Jesús Muñoz Tébar (Caracas, 17 January 1847 - 21 September, 1909) was a Venezuelan engineer, soldier and politician, Minister of Public Works on five occasions during the government of Antonio Guzmán Blanco. He was the Minister of Finance from 1908 to 1909.

== Career ==
He studied in the Vargas School of Caracas and graduated from the Military Academy of Mathematics in 1866 with the rank of Lieutenant of Engineers. A trusted official of Guzmán Blanco, three times president of Venezuela, he was called at the time the “constructor of the guzmancismo". Under his tenure as minister of Public Works, the government developed the construction of roads, bridges and railways in an attempt to improve the quality of life of Venezuela, then a purely rural nation.
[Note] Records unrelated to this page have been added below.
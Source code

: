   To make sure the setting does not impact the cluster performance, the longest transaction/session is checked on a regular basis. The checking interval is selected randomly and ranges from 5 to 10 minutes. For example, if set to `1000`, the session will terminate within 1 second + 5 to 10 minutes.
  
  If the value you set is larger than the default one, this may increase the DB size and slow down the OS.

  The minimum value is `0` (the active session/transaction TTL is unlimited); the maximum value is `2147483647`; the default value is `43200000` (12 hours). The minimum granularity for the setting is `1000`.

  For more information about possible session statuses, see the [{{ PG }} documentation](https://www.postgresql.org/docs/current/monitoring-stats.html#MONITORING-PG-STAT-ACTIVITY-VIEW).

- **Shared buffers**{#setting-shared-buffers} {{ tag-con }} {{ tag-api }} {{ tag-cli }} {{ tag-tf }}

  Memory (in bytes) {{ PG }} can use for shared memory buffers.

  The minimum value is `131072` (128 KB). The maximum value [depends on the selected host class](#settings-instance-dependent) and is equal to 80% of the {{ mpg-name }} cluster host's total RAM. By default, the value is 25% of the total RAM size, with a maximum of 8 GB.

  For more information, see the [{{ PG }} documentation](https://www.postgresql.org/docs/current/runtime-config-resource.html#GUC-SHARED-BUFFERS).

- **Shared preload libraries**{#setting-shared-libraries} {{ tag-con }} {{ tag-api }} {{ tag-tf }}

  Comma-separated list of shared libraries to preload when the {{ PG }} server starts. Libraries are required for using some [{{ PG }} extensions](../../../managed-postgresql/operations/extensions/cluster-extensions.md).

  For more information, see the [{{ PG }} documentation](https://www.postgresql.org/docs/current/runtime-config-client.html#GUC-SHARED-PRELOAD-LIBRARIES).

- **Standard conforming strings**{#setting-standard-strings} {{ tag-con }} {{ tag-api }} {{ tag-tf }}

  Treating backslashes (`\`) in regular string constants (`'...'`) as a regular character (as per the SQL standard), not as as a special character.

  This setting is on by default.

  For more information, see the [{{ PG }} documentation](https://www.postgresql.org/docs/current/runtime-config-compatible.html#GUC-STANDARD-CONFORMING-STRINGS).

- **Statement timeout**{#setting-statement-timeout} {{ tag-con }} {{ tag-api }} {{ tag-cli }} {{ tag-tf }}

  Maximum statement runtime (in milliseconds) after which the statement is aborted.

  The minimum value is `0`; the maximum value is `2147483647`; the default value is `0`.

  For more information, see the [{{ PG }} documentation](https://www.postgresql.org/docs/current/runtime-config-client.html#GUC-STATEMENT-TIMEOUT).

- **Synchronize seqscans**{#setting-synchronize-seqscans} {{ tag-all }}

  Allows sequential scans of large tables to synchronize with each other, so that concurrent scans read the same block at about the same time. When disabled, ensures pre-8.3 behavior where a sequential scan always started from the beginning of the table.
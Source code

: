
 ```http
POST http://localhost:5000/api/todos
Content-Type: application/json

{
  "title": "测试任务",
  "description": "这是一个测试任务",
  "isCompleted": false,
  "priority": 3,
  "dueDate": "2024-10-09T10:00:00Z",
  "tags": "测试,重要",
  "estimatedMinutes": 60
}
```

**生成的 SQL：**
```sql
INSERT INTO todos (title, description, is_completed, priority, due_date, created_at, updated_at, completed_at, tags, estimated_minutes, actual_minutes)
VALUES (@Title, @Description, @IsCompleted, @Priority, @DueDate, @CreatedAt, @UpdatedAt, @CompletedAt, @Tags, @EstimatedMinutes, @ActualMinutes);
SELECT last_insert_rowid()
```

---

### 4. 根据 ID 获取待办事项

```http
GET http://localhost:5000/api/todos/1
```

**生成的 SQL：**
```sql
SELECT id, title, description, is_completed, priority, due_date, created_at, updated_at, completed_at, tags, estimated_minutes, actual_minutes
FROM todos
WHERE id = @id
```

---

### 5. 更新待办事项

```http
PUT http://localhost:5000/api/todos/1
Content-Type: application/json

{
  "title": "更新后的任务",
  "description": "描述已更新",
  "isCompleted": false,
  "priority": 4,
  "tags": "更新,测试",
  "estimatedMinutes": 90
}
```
In 1881 he finished the Municipal Theatre of Caracas whose construction was initiated in 1876 by the French architect Esteban Ricard, who had left the country in 1879.

He kept the Venezuelan government informed about British presence near the disputed border, leading to the rupture of diplomatic relations with the British government.

Muñoz Tébar was the rector of the Central University of Venezuela for two terms, and the institution awarded him a Doctorate in Philosophical Sciences.

In 1891 he published his book Personalismo y Legalismo, dedicated to pointing out the conditions of the region after independence, focusing in the need to improve the educational system to achieve sustainable development and consequently end the current despotism.

Muñoz Tébar died in Caracas on 21 September 1909.